Le 26 décembre 1961, le Parlement votait une première loi sur la réinstallation des rapatriés en y posant dans son article 41e principe d'une indemnisation en cas de spoliation. A cette époque, l'Algérie n'était pas encore indépendante mais, déjà, refluaient de Tunisie et du Maroc, indépendants depuis quelques années, des Français spoliés de leurs biens.
Apres que les accords d'Evian ayant mis fin à la guerre d'Algérie eurent été signés en mars 1962 entre le F.L.N. et la France, et avant que ne fût proclamée l'indépendance de l'Algérie le 3 juillet 1962, les tracts et brochures édités par le Haut-Commissariat en Algérie s'attachaient à donner aux Français d'Algérie des apaisements.
Et on pouvait parler de légèreté gouvernementale dès lors que l'on savait parfaitement que Ben Bella, dès son élargissement après les accords d'Évian, s'était opposé fermement aux négociateurs jusqu'à les faire mettre en minorité au Congrès historique du F.L.N. de Tripoli, où fut élaborée la charte de l'Algérie socialiste établissant un plan très précis de récupération des richesses nationales de l'Algérie.
Le gouvernement français de l'époque, qui voudra toujours occulter son erreur de jugement ou sa manière hâtive de se défaire d'un problème épineux, s'attachera à maintenir une fiction d'accords d'Évian que l'Algérie (qui, juridiquement, n'était pas liée par eux, puisque inexistante comme Etat en mars 1962) ne ratifiera jamais et ignorera superbement. De là découlera le refus par le gouvernement français de tout droit des spoliés à indemnisation jusqu'en 1978.
HUMILIATION ET SPOLIATION
Contrairement à ce qui vient d'être récemment écrit par certains journaux habituellement sérieux, au 1er juillet 1962, 250 000 Européens d'Algérie, peu confiants dans les promesses qui leur étaient faites, avaient franchi la mer, mais 750 000 étaient encore sur place, prêts à faire confiance aux assurances de leur gouvernement. Spécialement tous ceux qui, ayant des responsabilités administratives ou économiques, étaient à leur poste lorsque s'est levé le rideau de l'indépendance algérienne.
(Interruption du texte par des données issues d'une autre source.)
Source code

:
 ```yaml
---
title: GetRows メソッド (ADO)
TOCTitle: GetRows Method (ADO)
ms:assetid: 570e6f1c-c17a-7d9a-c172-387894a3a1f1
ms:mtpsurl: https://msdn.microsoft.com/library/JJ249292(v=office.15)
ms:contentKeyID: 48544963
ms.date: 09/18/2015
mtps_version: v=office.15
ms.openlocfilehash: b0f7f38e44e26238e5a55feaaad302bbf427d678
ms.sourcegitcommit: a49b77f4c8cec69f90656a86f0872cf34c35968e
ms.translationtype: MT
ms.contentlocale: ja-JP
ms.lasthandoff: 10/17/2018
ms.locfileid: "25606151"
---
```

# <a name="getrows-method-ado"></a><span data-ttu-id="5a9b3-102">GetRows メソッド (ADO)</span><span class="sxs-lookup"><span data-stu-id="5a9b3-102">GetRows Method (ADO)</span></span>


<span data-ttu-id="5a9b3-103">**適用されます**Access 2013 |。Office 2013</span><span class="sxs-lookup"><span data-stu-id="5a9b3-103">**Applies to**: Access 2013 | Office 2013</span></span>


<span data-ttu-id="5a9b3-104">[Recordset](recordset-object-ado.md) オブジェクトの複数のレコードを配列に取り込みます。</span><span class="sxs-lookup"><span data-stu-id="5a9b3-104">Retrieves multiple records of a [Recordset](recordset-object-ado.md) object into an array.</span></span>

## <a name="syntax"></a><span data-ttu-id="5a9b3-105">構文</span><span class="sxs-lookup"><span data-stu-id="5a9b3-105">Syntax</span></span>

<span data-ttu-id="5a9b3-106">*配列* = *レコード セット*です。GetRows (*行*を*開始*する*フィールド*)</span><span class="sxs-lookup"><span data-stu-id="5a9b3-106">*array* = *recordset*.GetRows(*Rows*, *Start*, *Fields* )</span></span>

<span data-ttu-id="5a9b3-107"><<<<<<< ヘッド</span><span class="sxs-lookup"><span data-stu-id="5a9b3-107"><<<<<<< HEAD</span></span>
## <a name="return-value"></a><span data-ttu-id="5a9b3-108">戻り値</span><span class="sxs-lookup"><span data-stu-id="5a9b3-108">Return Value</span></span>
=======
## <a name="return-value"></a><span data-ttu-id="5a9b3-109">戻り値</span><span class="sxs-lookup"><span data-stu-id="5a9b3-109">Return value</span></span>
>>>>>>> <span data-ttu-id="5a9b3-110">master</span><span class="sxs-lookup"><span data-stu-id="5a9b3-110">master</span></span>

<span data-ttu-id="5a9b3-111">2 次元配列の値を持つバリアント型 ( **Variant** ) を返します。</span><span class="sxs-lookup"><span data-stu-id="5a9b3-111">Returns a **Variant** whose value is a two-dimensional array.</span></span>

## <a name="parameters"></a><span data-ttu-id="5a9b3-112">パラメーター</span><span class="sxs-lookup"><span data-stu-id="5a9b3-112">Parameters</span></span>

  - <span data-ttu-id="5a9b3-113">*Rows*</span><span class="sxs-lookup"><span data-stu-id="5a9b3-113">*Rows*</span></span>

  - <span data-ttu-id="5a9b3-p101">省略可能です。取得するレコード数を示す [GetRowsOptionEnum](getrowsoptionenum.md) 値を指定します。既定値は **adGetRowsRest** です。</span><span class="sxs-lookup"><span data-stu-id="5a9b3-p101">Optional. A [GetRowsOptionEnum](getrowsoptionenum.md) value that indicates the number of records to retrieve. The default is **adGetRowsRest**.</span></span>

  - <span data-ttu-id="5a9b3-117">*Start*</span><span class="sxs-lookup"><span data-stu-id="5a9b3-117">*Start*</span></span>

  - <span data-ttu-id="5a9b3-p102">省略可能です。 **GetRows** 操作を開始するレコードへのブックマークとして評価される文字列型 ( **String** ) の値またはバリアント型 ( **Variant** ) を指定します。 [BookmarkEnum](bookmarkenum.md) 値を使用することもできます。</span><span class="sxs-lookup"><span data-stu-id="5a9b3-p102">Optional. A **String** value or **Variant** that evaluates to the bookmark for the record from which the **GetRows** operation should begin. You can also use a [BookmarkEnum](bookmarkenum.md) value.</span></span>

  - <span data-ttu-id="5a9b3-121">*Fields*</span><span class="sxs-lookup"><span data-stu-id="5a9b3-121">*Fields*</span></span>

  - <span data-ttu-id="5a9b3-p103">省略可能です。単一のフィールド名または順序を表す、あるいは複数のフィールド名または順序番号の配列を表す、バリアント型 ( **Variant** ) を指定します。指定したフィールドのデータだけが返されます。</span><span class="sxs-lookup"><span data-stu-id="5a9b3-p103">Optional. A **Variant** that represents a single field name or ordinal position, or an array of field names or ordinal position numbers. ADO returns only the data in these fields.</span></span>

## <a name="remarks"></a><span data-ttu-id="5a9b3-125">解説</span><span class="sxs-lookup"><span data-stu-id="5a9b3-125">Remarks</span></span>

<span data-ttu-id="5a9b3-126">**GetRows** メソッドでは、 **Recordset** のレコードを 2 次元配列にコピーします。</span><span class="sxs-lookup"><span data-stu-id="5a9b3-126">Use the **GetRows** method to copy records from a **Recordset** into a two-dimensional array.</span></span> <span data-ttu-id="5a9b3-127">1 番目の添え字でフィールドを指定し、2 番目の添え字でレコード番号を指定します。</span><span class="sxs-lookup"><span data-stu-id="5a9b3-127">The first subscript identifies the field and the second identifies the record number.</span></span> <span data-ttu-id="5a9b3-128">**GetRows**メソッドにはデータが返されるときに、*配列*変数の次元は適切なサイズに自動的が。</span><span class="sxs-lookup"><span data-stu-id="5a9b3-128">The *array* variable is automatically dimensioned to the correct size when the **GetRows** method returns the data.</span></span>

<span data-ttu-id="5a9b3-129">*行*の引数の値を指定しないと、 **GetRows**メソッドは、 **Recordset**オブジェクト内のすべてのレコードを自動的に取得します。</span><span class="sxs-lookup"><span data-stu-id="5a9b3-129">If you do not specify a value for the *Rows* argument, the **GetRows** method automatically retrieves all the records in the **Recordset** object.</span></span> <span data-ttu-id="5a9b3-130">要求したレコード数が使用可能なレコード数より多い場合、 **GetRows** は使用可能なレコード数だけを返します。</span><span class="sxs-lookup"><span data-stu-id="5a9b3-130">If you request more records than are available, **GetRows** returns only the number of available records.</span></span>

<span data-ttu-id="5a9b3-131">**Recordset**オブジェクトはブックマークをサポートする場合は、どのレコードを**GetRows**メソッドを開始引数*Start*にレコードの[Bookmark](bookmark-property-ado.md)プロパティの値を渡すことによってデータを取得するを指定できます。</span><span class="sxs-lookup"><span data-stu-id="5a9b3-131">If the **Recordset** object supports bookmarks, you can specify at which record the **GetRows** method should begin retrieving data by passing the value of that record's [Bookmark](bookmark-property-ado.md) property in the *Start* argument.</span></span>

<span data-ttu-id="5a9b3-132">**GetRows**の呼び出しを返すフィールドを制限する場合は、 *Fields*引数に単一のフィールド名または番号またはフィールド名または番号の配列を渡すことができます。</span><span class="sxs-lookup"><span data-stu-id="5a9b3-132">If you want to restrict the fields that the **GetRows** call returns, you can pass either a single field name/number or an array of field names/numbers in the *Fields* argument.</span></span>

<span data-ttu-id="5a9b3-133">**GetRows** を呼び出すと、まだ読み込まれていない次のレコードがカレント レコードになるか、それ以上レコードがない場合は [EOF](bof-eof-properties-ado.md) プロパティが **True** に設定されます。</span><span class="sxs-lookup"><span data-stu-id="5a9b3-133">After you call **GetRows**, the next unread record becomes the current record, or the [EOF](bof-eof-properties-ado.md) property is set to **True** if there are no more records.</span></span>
Ce fut alors l'horrible massacre d'Oran, le 5 juillet 1962, où 1100 Français ont été abattus par des éléments incontrôlés. Ne parlons même pas des horribles représailles subies à la même époque par les supplétifs que l'armée française avait pris la responsabilité de lever et connus sous le nom de harkis.
Les pieds-noirs commencent à fuir et lorsque leurs responsabilités ne leur permettent pas de partir, ils tentent au moins de mettre leur famille à l'abri. Au début d'août 1962, 500 000 pieds-noirs sur un million avaient passé la mer. A Oran, il n'en restait plus que 40 000 sur 200 000.
Et pendant ce temps, le gouvernement d'Algérie, présidé par Ahmed ben Bella, confirmait et poursuivait méthodiquement " l'effeuillage de la marguerite " des biens français annoncé à Tripoli. Les expulsions d'appartement se succédaient.
Le 18 mars 1963 est promulgué le statut des biens vacants actualisant ces spoliations immobilières. Au printemps de 1963, commencent les premières saisies des domaines agricoles.
En septembre de la même année, les journaux français d'Algérie sont saisis par le gouvernement algérien. Le 1 er octobre est annoncée la nationalisation de toutes les terres agricoles françaises. Et à partir de novembre 1964, les industries françaises sont nationalisées sans faire, malgré les promesses, l'objet d'une réelle indemnisation, exception faite, bien sûr, des affaires dépendant des puissants groupes capitalistes métropolitains.
Le gouvernement français, en présence de ces violations évidentes et radicales des accords d'Évian, ne prononcera pas un mot de protestation.
Finalement, sur les 1 026 000 Européens d'Algérie, 938 000 se réfugieront en France, certains partiront vers l'étranger, qui était parfois leur patrie d'origine. Après cet exode massif, il ne restera en Algérie, compte tenu des coopérants, que 75 000 Français environ (45000 aujourd'hui).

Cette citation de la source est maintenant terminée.